It’s that time of the year again, where college students flock back to Boston to begin their fall semesters. For many year-round residents of the city, Sept. 1 is a dreaded day of traffic congestion and piles of trash along the street. The changing over of leases means a sea of couches, tables, mattresses, appliances, and cardboard left on the side of the road. Called “Allston Christmas” in the Allston-Brighton neighborhood of Boston, this time of year is a joy for those looking for free household items, but a bane for those who do not wish to participate—some even leave town for the weekend to avoid the chaos and congestion.
However, the city, along with colleges and universities, say they strive to make the transition as smooth as possible both for the students and the current residents. John Tobin, Vice President for City and Community Affairs at Northeastern University, said this is not his first rodeo. This year will be his 10th move-in with Northeastern, and he said that in addition to regular trash service provided by the city, Northeastern hires several additional trucks to go out and remove trash from the Fenway, Mission Hill, and Roxbury neighborhoods, where there are a high concentration of student apartments.
“It keeps these neighborhoods neat and orderly and also removes impediments from people who are trying to move stuff out or move stuff in,” he said. Last year, he said about 25 tons of trash were removed by the contractors hired by the university. “Our trucks are going there all weekend until it’s gone,” Tobin said. This is part of a coordinated move-in effort led by Northeastern, Tobin said, that includes one-hour parking passes for vehicles moving items in, as well as letters sent to the neighbors to inform them of what the process will be.
The system has been tweaked over the years as the team learns from each previous year, and Tobin said there is “much better coordination now,” but there are always outside factors, such as a Red Sox game, concerts, and the weather to consider during move-in weekend.
This year, while the Red Sox won’t be playing at Fenway Park, there will be the Zac Brown Band concerts on Aug. 31 and Sept. 1, which are expected to draw in 35,000 people each night.
Northeastern’s move-in process includes marking arrival time, street address, etc. for cars moving things into student apartments. Northeastern coordinates with a lot of the landlords in the area, so they will also mark down whether or not a vehicle is a cleaning service going in to clean an apartment before it is turned over to the next set of students, Tobin said.
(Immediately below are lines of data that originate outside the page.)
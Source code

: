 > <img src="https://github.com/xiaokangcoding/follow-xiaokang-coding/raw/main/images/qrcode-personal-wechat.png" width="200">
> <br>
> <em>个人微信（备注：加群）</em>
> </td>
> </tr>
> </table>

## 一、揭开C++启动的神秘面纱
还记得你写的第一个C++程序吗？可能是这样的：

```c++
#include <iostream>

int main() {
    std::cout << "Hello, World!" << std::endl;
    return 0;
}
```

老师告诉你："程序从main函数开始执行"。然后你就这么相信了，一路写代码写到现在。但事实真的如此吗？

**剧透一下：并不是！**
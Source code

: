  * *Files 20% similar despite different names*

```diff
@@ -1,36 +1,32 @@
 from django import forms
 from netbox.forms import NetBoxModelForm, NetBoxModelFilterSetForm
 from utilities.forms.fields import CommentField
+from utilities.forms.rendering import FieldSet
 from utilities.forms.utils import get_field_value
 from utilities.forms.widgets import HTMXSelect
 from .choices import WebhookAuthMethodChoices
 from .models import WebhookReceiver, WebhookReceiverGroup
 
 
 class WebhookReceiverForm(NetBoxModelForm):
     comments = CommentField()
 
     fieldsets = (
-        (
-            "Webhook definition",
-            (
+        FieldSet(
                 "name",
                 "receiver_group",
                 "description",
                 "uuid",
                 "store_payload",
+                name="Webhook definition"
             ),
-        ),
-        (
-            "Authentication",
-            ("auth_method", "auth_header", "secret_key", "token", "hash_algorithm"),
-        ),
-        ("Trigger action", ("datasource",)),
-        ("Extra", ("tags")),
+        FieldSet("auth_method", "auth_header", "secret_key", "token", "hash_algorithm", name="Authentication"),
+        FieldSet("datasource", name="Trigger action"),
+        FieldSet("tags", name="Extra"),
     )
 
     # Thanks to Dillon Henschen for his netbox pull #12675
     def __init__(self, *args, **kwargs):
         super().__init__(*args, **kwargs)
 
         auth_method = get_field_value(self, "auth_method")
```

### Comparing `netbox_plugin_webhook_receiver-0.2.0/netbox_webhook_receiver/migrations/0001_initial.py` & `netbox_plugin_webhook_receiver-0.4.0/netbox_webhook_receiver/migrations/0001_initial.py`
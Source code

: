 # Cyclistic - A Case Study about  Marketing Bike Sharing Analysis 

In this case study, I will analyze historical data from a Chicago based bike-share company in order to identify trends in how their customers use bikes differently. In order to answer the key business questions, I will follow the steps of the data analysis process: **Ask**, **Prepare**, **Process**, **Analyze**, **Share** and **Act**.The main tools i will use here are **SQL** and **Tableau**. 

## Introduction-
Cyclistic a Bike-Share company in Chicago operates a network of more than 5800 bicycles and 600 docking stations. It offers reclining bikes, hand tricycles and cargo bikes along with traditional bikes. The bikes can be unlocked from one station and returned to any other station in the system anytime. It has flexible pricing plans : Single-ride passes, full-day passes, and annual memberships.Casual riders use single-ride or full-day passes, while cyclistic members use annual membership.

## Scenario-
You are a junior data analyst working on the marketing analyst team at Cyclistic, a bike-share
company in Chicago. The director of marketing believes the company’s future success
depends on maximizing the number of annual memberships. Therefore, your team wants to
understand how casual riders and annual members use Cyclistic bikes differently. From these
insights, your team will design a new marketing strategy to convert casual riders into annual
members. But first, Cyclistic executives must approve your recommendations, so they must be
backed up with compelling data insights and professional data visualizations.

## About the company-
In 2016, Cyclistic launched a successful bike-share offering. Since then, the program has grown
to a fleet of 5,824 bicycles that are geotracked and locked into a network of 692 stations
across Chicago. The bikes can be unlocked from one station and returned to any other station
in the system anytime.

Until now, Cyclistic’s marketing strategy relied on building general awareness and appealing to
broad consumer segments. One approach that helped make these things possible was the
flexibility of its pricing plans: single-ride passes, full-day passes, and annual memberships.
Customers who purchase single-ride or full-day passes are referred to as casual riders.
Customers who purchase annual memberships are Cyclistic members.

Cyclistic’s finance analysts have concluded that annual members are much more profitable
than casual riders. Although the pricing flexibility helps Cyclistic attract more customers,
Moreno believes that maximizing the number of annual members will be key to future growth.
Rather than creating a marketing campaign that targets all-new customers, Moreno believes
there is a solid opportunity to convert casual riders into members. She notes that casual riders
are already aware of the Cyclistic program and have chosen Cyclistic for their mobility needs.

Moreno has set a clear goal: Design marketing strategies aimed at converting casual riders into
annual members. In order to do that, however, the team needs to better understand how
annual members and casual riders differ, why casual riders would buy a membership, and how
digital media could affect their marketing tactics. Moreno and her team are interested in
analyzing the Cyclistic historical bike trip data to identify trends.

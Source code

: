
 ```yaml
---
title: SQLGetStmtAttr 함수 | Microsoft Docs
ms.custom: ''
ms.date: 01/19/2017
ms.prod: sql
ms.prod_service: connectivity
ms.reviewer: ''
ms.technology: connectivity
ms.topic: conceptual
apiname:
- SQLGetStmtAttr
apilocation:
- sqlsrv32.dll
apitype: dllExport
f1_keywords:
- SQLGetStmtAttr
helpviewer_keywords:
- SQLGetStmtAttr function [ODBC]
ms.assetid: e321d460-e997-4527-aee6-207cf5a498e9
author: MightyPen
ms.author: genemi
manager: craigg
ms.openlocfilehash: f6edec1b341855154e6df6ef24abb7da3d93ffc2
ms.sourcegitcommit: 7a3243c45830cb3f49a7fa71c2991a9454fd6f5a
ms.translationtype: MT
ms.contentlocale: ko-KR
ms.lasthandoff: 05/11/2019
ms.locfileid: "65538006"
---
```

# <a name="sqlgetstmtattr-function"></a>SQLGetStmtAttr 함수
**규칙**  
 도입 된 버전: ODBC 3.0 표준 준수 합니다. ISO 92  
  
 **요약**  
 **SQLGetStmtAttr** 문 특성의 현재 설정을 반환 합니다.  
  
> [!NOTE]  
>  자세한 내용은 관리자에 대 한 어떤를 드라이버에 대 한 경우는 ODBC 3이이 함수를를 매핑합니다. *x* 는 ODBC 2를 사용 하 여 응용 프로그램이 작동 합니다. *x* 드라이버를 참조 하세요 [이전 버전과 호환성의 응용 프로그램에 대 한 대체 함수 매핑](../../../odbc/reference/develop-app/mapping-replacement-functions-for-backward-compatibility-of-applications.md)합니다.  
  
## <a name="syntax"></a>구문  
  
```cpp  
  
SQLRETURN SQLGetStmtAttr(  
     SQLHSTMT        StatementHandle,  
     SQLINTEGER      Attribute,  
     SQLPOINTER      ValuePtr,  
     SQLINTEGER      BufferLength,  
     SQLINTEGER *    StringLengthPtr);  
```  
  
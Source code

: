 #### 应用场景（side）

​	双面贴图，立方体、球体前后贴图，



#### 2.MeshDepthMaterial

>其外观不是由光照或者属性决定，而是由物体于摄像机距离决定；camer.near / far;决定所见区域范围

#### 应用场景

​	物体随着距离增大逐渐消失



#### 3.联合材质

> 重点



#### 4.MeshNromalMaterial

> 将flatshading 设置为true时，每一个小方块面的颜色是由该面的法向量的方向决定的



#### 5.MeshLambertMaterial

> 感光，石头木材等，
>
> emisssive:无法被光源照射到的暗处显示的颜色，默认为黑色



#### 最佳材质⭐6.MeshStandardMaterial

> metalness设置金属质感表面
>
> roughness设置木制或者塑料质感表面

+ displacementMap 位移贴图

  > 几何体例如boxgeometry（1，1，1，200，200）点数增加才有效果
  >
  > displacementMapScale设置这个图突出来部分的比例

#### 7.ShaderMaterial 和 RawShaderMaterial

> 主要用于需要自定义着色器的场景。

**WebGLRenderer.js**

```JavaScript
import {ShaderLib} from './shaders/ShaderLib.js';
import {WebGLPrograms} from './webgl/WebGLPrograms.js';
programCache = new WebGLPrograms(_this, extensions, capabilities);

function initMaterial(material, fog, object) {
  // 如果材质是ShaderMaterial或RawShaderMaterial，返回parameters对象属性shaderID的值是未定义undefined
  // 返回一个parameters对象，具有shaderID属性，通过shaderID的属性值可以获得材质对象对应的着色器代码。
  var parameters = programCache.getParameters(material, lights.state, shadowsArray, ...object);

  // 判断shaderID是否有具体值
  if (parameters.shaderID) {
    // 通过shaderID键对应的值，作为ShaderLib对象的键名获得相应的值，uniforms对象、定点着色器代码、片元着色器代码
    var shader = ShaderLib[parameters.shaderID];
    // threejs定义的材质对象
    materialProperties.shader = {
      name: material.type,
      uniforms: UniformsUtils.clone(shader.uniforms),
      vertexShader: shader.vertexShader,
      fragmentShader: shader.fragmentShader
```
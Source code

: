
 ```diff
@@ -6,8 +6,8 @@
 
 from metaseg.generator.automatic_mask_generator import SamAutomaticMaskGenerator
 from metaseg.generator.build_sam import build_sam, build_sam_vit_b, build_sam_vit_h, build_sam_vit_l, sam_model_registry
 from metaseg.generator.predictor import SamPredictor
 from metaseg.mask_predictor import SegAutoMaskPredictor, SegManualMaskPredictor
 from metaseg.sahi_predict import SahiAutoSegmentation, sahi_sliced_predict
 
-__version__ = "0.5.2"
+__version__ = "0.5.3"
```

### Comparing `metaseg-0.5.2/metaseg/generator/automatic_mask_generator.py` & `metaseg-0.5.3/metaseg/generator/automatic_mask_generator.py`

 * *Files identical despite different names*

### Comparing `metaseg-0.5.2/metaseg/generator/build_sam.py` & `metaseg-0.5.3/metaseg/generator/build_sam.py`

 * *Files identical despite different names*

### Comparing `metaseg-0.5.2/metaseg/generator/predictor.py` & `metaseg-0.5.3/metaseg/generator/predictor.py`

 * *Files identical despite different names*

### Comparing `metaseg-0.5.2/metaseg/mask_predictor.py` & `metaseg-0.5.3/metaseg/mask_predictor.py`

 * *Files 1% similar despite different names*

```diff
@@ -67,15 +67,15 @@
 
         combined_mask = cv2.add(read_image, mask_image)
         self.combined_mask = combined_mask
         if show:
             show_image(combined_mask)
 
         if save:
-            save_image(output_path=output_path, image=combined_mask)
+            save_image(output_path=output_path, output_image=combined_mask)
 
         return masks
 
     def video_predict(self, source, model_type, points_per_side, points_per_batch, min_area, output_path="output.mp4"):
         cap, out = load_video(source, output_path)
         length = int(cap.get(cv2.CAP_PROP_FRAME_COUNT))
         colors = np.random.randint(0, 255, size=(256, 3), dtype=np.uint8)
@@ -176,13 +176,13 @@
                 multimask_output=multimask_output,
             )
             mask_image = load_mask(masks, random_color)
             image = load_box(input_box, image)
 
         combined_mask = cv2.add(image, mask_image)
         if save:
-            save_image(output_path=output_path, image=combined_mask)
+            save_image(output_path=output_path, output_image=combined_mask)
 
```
The trash trucks will be coming through the neighborhood throughout the process to keep trash piles at bay. But some Fenway residents, like Maria Rodriguez, said they don’t mind the trash and congestion. “It doesn’t bother me,” she said. “The management around here since they rent to students, they are on top of them all the time, so they do pick up quickly. But it’s only for a weekend, so it doesn’t really matter.”
Rodriguez said she even looks forward to all of the students’ leftover belongings, as she’s found items in the past that she can use. One year, she picked up a fairly new Crock Pot for her friend, and this year, she’s on the hunt for a new vacuum cleaner. She warns that upholstered furniture and mattresses should be avoided because of the possibility of bed bugs. She said she sees benefits to this crazy weekend and looks on the bright side—“whatever they throw away, somebody else picks up,” she said.
Richard Giordano of the Fenway CDC agreed with Rodriguez that trash seem to get cleaned up quickly and efficiently in the Fenway. “Now, when I walk around, I keep my eyes open just in case,” he said. He said he even found useful bike parts one year. It seems to be a general consensus that if the trash is going to be there, even for a limited time, at least some of it can go to a new home during this inevitable transition period in the city. As they say, one person’s trash is another person’s treasure.